AJP - Heart and Circulatory Physiology, Vol 272, Issue 4 1833-H1837, Copyright © 1997 by American Physiological Society

ARTICLES

Flow-independent heterogeneity of brain capillary plasma perfusion after blood exchange with a Newtonian fluid

J. Vogel, K. F. Waschke and W. Kuschinsky
Department of Physiology, Faculty of Clinical Medicine Mannheim, University of Heidelberg, Germany.
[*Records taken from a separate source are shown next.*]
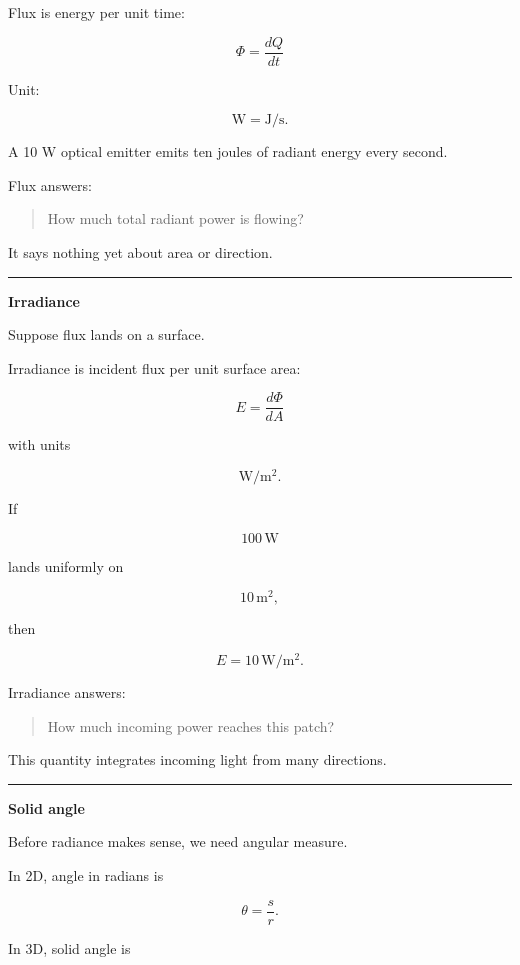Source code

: \hypertarget{03-visual-computing-i-ch004-radiant-flux}{}

Flux is energy per unit time:

\[
\boxed{
\Phi=\frac{dQ}{dt}
}
\]

Unit:

\[
\mathrm W = \mathrm{J/s}.
\]

A 10 W optical emitter emits ten joules of radiant energy every second.

Flux answers:

\begin{quote}
How much total radiant power is flowing?
\end{quote}

It says nothing yet about area or direction.

\begin{center}\rule{0.5\linewidth}{0.5pt}\end{center}

\textbf{Irradiance}

Suppose flux lands on a surface.

Irradiance is incident flux per unit surface area:

\[
\boxed{
E=\frac{d\Phi}{dA}
}
\]

with units

\[
\mathrm{W/m^2}.
\]

If

\[
100\,\mathrm W
\]

lands uniformly on

\[
10\,\mathrm{m^2},
\]

then

\[
E=10\,\mathrm{W/m^2}.
\]

Irradiance answers:

\begin{quote}
How much incoming power reaches this patch?
\end{quote}

This quantity integrates incoming light from many directions.

\begin{center}\rule{0.5\linewidth}{0.5pt}\end{center}

\textbf{Solid angle}

Before radiance makes sense, we need angular measure.

In 2D, angle in radians is

\[
\theta=\frac{s}{r}.
\]

In 3D, solid angle is

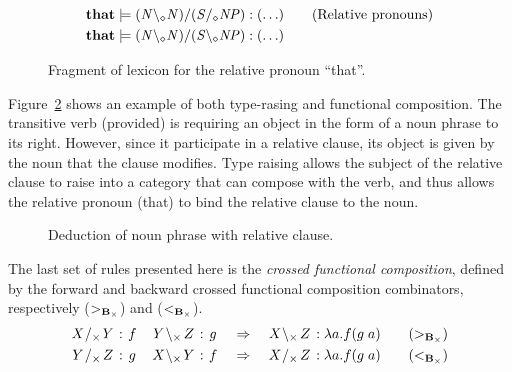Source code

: \begin{figure}[ht]
\begin{align*}
  \mathbf{that}       &\models ({\mathit{N}} \backslash_\diamond {\mathit{N}})/({\mathit{S}}/_\diamond{\mathit{NP}})    : (\ldots)    \tag{Relative pronouns}   \\
  \mathbf{that}       &\models ({\mathit{N}} \backslash_\diamond {\mathit{N}})/({\mathit{S}}\backslash_\diamond{\mathit{NP}})    : (\ldots)    
\end{align*}
\caption{Fragment of lexicon for the relative pronoun ``that''.}
\label{fig:tinyLex2}
\end{figure}


\begin{example}
Figure~\ref{fig:relativeClause} shows an example of both type-rasing and functional composition. The transitive verb (provided) is requiring an object in the form of a noun phrase to its right. However, since it participate in a relative clause, its object is given by the noun that the clause modifies. Type raising allows the subject of the relative clause to raise into a category that can compose with the verb, and thus allows the relative pronoun (that) to bind the relative clause to the noun.
\vfill
\begin{figure}[ht]
\center
{}
\caption{Deduction of noun phrase with relative clause.}
\label{fig:relativeClause}
\end{figure}
\vfill
\label{ex:relativeClause}
\end{example}
\done

The last set of rules presented here is the \emph{crossed functional composition}, defined by the forward and backward crossed functional composition combinators, respectively (${>_{{\bf B}_\times}}$) and (${<_{{\bf B}_\times}}$).
\begin{align*}
  \catvar{X} /_\times \catvar{Y} : \fvar{f} \quad \catvar{Y} \bsl_\times \catvar{Z} : \fvar{g} 
  &\quad\Rightarrow\quad
  \catvar{X} \bsl_\times \catvar{Z} : \lambda a . f ( g \; a)
  \tag{${>_{\bf{B}_\times}}$} \\
  \catvar{Y}   /_\times  \catvar{Z} : \fvar{g} \quad \catvar{X}  \bsl_\times   \catvar{Y} : \fvar{f}
  &\quad\Rightarrow\quad
  \catvar{X}   /_\times  \catvar{Z} : \lambda a . f ( g \; a)
  \tag{${<_{\bf{B}_\times}}$}
\end{align*}

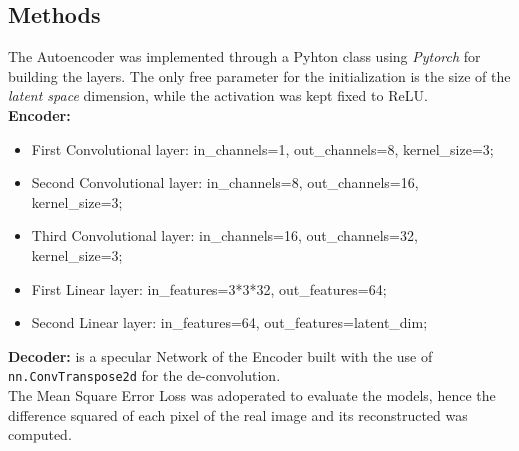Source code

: \documentclass[11pt,a4paper,twocolumn]{IEEEtran}
\begin{document}
		\subsection{\textbf{Methods}}
		The Autoencoder was implemented through a Pyhton class using \textit{Pytorch} for building the layers. The only free parameter for the initialization is the size of the \textit{latent space} dimension, while the activation was kept fixed to ReLU.\medskip\\
		\textbf{Encoder:}
		\begin{itemize}
			\item First Convolutional layer: in\_channels=1, out\_channels=8, kernel\_size=3;
			\item Second Convolutional layer: in\_channels=8, out\_channels=16, kernel\_size=3;
			\item Third Convolutional layer: in\_channels=16, out\_channels=32, kernel\_size=3;
			\item First Linear layer: in\_features=3*3*32, out\_features=64;
			\item Second Linear layer: in\_features=64, out\_features=latent\_dim;
		\end{itemize}
		\textbf{Decoder:} is a specular Network of the Encoder built with the use of \texttt{nn.ConvTranspose2d} for the de-convolution.\\
		The Mean Square Error Loss was adoperated to evaluate the models, hence the difference squared of each pixel of the real image and its reconstructed was computed.
\end{document}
Previous studies from our group have indicated a heterogeneity of plasma transit times in brain capillaries. The heterogeneity was decreased with increasing cerebral blood flow during hypercapnia. In the present study, the hypothesis was tested that these apparent changes in microvascular plasma perfusion heterogeneity depend on the existence of red blood cells (RBC). To this end, the blood of anesthetized and paralyzed rats was replaced by a shear rate-independent oxygen-carrying substitute, ultrapurified polymerized bovine hemoglobin (UPBHB). Cerebral blood flow ([14C]iodoantipyrine technique) or microvascular perfusion pattern (intravenous bolus injection of Evans blue and decapitation 3-4 s later) was measured. After exchange transfusion with UPBHB, cerebral blood flow still varied with arterial PCO2, whereas in contrast to the unexchanged condition, the heterogeneity of the intracapillary Evans blue concentration remained unchanged. Compared with the unexchanged normocapnic condition, the heterogeneity of intracapillary dye concentration was decreased by one-quarter. It is concluded that RBC contribute to the microvascular perfusion heterogeneity in the brain.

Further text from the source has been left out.